Mas... quer saber? Me surpreendi. Claro, não é uma obra-prima que vai salvar o combalido mundo das adaptações cinematográficas de videogames; sim, a trama é bastante genérica, mal começa a parada e cê já tá bem ligado no que vai acontecer com a graaaande decisão da vida do policial vivido pelo James Marsden. Só que o timing inteligente e ágil da condução toda, aliado a um Sonic que é praticamente uma criança hiperativa (causando identificação imediata não só com a molecada mas também com praticamente todos os papais e mamães da sala), faz você nem sentir o tempo passar e se acabar com as risadas dos pequenos.
Graças à sua supervelocidade e, óbvio, também a uma habilidade meio super sayajin que o ouriço só demonstra lá na frente, Sonic é caçado em seu mundo natal por um bando de malvados, cujas identidades parecem ter sido guardadas para uma continuação. Sua mentora, uma coruja meio Obi-Wan Kenobi, entrega na mão do jovem mancebo um monte de anéis (sabe aqueles, que o Sonic tinha que coletar no jogo?) que servem como mecanismos de transporte para outras realidades — basta segurar, pensar para onde ir, jogar no ar, atravessar... e ele é enviado para a Terra, com a recomendação de se manter escondido e, assim que for descoberto, pular para OUTRO mundo.
Acontece que, como você pode suspeitar, o Sonic começa a ficar mais curioso, se envolve com o cotidiano de uma pequena cidadezinha, se apaixona pelos humanos e aí vem toda a merda. Porque ele derrapa, se deixa ser visto, o governo dos EUA saca que tem treta ali. E então entra em cena o Robotnik.
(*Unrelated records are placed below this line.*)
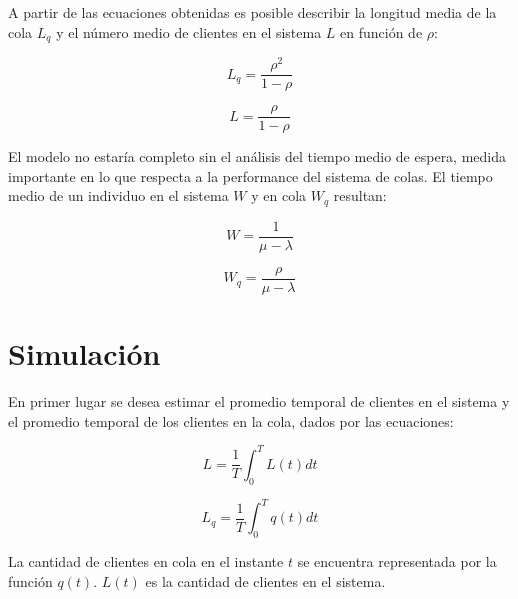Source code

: \documentclass{sig-alternate}
\begin{document}
A partir de las ecuaciones obtenidas es posible describir la longitud media
de la cola $L_{q}$ y el n\'{u}mero medio de clientes en el sistema $L$ en 
funci\'{o}n de $\rho$:

\begin{equation}
\label{longitud_media_en_la_cola}
L_{q} = \frac{\rho^{2}}{1-\rho}
\end{equation}

\begin{equation}
\label{numero_medio_clientes_en_el_sistema}
L = \frac{\rho}{1-\rho}
\end{equation}


El modelo no estar\'{i}a completo sin el an\'{a}lisis del tiempo medio de 
espera, medida importante en lo que respecta a la performance del sistema
de colas. El tiempo medio de un individuo en el sistema $W$ y en cola $W_{q}$
resultan:

\begin{equation}
\label{tiempo_medio_en_el_sistema}
W = \frac{1}{\mu - \lambda}
\end{equation}

\begin{equation}
\label{tiempo_medio_en_la_cola}
W_{q} = \frac{\rho}{\mu - \lambda}
\end{equation}


\section{Simulaci\'{o}n}\label{simulacion}

En primer lugar se desea estimar el promedio temporal de clientes en el sistema
y el promedio temporal de los clientes en la cola, dados por las ecuaciones:

\begin{equation}
\label{estimo_promedio_temporal_clientes_sistema}
L = \frac{1}{T} \int_{0}^{T} L(t) dt
\end{equation}

\begin{equation}
\label{estimo_promedio_temporal_clientes_cola}
L_{q} = \frac{1}{T} \int_{0}^{T} q(t) dt
\end{equation}

La cantidad de clientes en cola en el instante $t$ se encuentra representada por
la funci\'{o}n $q(t)$. $L(t)$ es la cantidad de clientes en el sistema.
\end{document}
Vejam só, as interações entre o Sonic e o oficial da lei boa-praça Tom Wachowski (Marsden) funcionam que é uma belezinha, têm charme, têm graça, têm uma fofura, principalmente quando eles tão num esquema meio road trip. Mas tudo, claro, só dá certo porque o personagem ganhou CARISMA. O visual ajuda neste sentido, até pelos olhos bastante expressivos, mas vê-lo gastando todos os seus esforços, às vezes com muito exagero, tentando agradar seu mais novo amigo para conseguir passar pelo máximo de experiências terrestres antes de ter que pular pra próxima fase, poxa. O momento em que eles ganha seus icônicos sapatos vermelhos, aliás, é de uma fofurice tamanha que não dá pra evitar soltar um “OOOOUN!”. <3
Só que aí eu volto lá em cima, pro Robotnik, o vilão clássico interpretado pelo Jim Carrey. Quando ele surge, e cada vez que ele pinta numa sequência, ele rouba a cena. Nitidamente ele tá se divertindo, pirando, improvisando, livre pra curtir sem muito peso nas costas, interpretando um antagonista canastrão, imprevisível, que acrescenta igualmente uma série de camadas ao vilão que a gente só conhecia como um cientista maluco formado por um monte de pixels.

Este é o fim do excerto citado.